Other indexed products have a similar shortfall. Through Wednesday, the S&P GSCI Index had returned 2.5 percent for the year; spot prices for its constituent commodities were up about 14 percent. United States Oil Fund LP, the leading exchange-traded fund for crude investors, lost 5.5 percent while West Texas Intermediate oil, which it tracks, has risen 22 percent.”
“Part of the problem is how fund managers try to mimic price changes. Rather than buy raw materials that have to be stored, they use futures contracts. But when those expire — sometimes every month — returns suffer if contracts are replaced at higher cost. That occurs when markets are in contango, meaning that commodities for immediate delivery are cheaper than in the future, as they are now for everything from corn to crude.”

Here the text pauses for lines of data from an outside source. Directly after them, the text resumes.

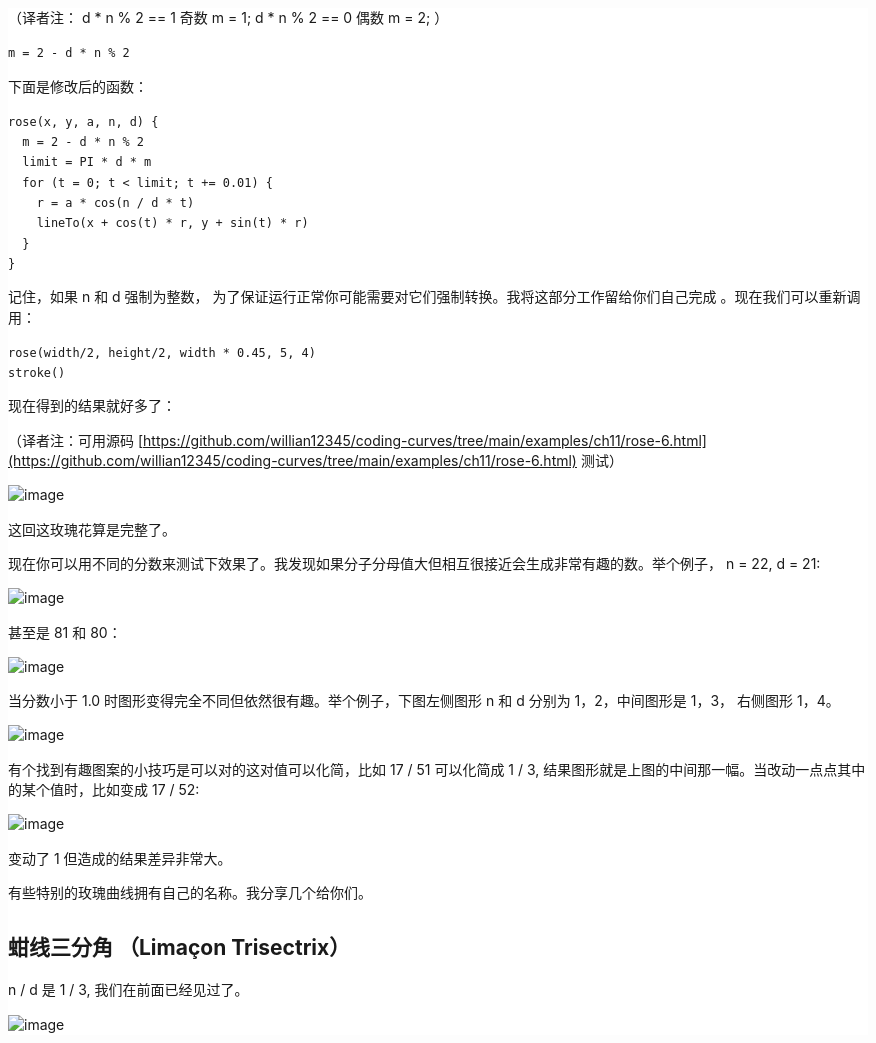 （译者注： d \* n % 2 == 1 奇数 m = 1; d \* n % 2 == 0 偶数 m = 2; ）

    m = 2 - d * n % 2
    

下面是修改后的函数：

    rose(x, y, a, n, d) {
      m = 2 - d * n % 2
      limit = PI * d * m
      for (t = 0; t < limit; t += 0.01) {
        r = a * cos(n / d * t)
        lineTo(x + cos(t) * r, y + sin(t) * r)
      }
    }
    

记住，如果 n 和 d 强制为整数， 为了保证运行正常你可能需要对它们强制转换。我将这部分工作留给你们自己完成 。现在我们可以重新调用：

    rose(width/2, height/2, width * 0.45, 5, 4)
    stroke()
    

现在得到的结果就好多了：

（译者注：可用源码 [https://github.com/willian12345/coding-curves/tree/main/examples/ch11/rose-6.html](https://github.com/willian12345/coding-curves/tree/main/examples/ch11/rose-6.html) 测试）

![image](https://img2023.cnblogs.com/blog/405426/202306/405426-20230616162035953-1961232478.png)

这回这玫瑰花算是完整了。

现在你可以用不同的分数来测试下效果了。我发现如果分子分母值大但相互很接近会生成非常有趣的数。举个例子， n = 22, d = 21:

![image](https://img2023.cnblogs.com/blog/405426/202306/405426-20230616162044715-1394307429.png)

甚至是 81 和 80：

![image](https://img2023.cnblogs.com/blog/405426/202306/405426-20230616162057235-1123180139.png)

当分数小于 1.0 时图形变得完全不同但依然很有趣。举个例子，下图左侧图形 n 和 d 分别为 1，2，中间图形是 1，3， 右侧图形 1，4。

![image](https://img2023.cnblogs.com/blog/405426/202306/405426-20230616162105407-211669350.png)

有个找到有趣图案的小技巧是可以对的这对值可以化简，比如 17 / 51 可以化简成 1 / 3, 结果图形就是上图的中间那一幅。当改动一点点其中的某个值时，比如变成 17 / 52:

![image](https://img2023.cnblogs.com/blog/405426/202306/405426-20230616162115120-457338899.png)

变动了 1 但造成的结果差异非常大。

有些特别的玫瑰曲线拥有自己的名称。我分享几个给你们。

蚶线三分角 （Limaçon Trisectrix）
--------------------------

n / d 是 1 / 3, 我们在前面已经见过了。

![image](https://img2023.cnblogs.com/blog/405426/202306/405426-20230616162140840-1787846632.png)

Do read the whole article…
Me: In 2008 and beyond, another problem arose… Commodities, especially oil, became highly correlated to equity markets… Large diversified funds lost the diversification that the strategy provided…
And why would anyone invest in “long only” commodities in the first place? There is no natural income stream like one receives from owning stock… Inflation protection with diversification and yield roll were successfully sold to investors as benefits during the 90’s and 00’s…. The yield roll occurs because, in theory, producers hedge by selling forward which would tend to keep the front month price higher than the back (backwardation)… But after 2008, investors were losing on the roll with a now correlated asset… Some decided to invest in oil and other commodity producers, who, by selling forward to hedge, took advantage of “contango” markets (higher forward month prices)… This, in turn, helped increase valuations of oil producers leading to spinoffs of the producing arms of integrated oil companies…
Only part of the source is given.